Introduction. The Taganrog Bay of the Azov Sea is one of the most eutrophic and ecologically vulnerable water areas in Russia, where massive blooms of toxic cyanobacteria (Microcystis, Aphanizomenon, Anabaena, Nodularia) regularly occur during summer. Their proliferation is accompanied by the accumulation of cyanotoxins (microcystin, anatoxin, cylindrospermopsin, saxitoxin), posing a serious threat to public health. This paper considers an approach to the biological rehabilitation of the bay based on the controlled introduction of the freshwater green microalgae Chlorella vulgaris, which competes with cyanobacteria for nutrients. The aim of the study is to develop and apply a comprehensive mathematical model describing phytoplankton kinetics and substance transport processes under conditions of increasing bay salinity, as well as to assess the ecological-hygienic and medical consequences of the proposed method.
Materials and Methods. The research object is the Taganrog Bay of the Azov Sea. The modelling is based on the threedimensional hydrodynamic model “Azov3D”, previously used to calculate currents and vertical mixing under conditions of changing salinity. Water environment parameters (salinity, temperature, current velocities) were used as input data for solving the linearized hydrobiological problem. The source of bathymetric data was digitized nautical charts processed using automated depth recognition algorithms. The model grid was generated considering the actual coastline configuration and bottom topography. Calculations were performed on the computing cluster of the Southern Federal University. The numerical method is based on finite-difference schemes previously applied for hydrobiological calculations in the Azov Sea.

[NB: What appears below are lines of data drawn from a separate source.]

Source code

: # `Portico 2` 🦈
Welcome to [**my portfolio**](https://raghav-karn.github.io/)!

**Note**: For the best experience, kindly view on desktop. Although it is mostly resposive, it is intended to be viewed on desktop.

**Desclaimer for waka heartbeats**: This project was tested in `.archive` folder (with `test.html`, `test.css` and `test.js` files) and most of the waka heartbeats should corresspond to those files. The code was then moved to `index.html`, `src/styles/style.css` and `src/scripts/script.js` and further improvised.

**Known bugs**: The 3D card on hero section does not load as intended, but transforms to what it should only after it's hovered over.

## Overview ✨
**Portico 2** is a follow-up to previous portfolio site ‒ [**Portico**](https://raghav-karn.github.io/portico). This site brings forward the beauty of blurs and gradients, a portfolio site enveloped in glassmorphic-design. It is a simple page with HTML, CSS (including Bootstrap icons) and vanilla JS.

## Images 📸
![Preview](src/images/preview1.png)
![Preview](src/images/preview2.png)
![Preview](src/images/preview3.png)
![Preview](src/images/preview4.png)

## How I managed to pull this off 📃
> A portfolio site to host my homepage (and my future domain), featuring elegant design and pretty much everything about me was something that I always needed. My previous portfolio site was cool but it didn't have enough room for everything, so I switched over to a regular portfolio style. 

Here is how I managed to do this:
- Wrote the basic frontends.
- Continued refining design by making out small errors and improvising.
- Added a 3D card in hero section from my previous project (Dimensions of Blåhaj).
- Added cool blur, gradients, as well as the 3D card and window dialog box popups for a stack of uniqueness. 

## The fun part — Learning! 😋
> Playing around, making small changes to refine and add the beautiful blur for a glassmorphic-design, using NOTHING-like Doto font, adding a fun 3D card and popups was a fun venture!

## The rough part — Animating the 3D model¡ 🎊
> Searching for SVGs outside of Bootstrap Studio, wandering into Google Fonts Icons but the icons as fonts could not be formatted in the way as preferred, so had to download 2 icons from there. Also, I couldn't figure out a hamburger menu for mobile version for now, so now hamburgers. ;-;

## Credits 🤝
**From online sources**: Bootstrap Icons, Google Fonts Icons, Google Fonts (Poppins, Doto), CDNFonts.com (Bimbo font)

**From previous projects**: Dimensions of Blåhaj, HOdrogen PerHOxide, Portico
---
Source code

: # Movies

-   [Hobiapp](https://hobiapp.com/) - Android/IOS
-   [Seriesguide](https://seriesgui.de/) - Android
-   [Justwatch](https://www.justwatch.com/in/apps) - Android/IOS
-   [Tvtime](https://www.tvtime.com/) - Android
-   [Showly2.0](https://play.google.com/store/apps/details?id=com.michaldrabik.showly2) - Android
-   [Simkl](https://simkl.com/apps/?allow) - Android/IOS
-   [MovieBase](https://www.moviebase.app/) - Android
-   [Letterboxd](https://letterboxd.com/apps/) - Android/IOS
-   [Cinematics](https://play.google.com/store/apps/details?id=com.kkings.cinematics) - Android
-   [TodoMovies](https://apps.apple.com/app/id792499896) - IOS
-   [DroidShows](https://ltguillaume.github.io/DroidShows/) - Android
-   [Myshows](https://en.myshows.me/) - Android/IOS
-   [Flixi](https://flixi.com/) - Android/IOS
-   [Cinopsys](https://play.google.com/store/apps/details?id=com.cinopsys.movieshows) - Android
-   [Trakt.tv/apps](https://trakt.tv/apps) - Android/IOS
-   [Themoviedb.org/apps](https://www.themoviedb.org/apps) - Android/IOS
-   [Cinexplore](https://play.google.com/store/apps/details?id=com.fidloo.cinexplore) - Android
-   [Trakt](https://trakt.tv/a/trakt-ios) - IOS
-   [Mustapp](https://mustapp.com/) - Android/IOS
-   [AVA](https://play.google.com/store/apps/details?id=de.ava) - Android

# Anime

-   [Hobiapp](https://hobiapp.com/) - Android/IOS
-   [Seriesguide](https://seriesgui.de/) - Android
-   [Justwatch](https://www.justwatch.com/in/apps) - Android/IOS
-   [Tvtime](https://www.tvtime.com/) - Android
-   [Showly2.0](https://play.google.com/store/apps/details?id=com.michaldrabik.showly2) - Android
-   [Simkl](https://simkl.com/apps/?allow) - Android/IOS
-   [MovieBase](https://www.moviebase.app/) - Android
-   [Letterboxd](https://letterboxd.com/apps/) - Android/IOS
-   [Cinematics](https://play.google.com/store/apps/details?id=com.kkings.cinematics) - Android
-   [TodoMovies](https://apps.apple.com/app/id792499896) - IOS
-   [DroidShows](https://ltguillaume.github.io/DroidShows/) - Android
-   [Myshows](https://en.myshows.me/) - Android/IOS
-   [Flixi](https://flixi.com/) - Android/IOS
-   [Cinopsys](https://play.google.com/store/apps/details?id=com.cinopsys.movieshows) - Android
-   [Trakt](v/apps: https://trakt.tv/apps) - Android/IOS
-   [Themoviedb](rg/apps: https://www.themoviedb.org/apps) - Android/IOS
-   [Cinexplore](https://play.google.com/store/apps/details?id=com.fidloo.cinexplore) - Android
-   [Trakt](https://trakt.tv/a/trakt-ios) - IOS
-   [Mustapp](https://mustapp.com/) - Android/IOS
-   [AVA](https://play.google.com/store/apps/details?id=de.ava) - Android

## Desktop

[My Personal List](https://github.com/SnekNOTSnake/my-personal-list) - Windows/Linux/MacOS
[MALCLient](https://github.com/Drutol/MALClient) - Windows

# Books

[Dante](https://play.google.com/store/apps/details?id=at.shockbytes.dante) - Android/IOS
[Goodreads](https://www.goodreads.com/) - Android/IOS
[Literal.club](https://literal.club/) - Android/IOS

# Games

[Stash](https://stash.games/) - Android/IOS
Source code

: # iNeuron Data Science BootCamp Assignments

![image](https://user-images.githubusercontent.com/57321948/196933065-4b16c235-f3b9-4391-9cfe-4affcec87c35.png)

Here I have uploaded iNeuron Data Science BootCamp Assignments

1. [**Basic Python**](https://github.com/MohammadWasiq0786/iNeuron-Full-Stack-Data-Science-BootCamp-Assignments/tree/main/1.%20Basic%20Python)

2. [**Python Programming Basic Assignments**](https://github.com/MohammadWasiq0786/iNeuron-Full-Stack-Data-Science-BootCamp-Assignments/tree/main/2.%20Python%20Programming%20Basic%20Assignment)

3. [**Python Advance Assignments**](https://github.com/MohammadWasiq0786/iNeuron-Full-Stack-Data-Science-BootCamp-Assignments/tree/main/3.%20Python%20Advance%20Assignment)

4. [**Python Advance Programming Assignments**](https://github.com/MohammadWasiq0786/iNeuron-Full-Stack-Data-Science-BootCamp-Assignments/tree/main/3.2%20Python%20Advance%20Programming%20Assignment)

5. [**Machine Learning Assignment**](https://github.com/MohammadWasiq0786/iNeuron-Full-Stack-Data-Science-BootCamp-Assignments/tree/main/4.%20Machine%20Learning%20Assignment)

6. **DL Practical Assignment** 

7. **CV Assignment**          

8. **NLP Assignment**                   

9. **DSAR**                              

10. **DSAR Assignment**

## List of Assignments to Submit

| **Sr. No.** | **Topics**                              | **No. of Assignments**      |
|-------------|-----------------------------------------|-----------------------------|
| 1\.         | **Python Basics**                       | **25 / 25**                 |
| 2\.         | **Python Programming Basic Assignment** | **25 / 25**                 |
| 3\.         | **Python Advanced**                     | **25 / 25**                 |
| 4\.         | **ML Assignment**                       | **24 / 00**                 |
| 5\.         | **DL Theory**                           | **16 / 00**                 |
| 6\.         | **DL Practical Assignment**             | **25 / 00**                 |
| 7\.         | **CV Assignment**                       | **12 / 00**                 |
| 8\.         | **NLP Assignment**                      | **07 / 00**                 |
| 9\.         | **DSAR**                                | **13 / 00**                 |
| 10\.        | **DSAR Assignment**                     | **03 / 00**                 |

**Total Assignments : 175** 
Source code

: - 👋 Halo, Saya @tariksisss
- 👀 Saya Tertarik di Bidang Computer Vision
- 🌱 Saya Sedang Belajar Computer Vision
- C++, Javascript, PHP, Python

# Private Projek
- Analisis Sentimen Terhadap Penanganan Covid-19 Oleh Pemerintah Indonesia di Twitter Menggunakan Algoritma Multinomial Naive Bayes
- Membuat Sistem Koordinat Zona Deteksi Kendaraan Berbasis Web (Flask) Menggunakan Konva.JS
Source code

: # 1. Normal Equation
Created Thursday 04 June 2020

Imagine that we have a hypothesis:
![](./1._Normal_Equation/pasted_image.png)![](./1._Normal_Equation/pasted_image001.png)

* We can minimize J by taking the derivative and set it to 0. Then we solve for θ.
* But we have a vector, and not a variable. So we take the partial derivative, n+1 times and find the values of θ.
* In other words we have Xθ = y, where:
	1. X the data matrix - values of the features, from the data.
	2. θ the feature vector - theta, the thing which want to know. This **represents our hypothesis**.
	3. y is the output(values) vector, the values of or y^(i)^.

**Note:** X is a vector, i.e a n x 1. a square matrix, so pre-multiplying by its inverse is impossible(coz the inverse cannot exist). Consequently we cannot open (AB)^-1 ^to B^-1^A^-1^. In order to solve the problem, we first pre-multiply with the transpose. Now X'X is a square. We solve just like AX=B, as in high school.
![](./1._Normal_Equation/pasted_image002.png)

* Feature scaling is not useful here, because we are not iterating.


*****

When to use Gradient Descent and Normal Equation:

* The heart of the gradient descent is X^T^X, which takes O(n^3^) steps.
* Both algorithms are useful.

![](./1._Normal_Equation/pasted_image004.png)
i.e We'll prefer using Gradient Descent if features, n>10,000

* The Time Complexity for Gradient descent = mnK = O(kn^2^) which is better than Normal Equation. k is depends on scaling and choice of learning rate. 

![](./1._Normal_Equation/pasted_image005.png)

Results. It is shown that a 30% increase in salinity leads to a shift in the cyanobacteria habitat from the Azov Sea water area to the eastern part of the Taganrog Bay, which is consistent with hydrological observations. Model calculations demonstrate an increase in the proportion of green algae with the controlled introduction of Chlorella vulgaris cultures, reflecting the potential for biomelioration. The forecast of the spatial distribution of populations shows stable dominance of green and blue-green algae, constituting 60−70% of the bay’s phytoplankton biomass, under various impact scenarios.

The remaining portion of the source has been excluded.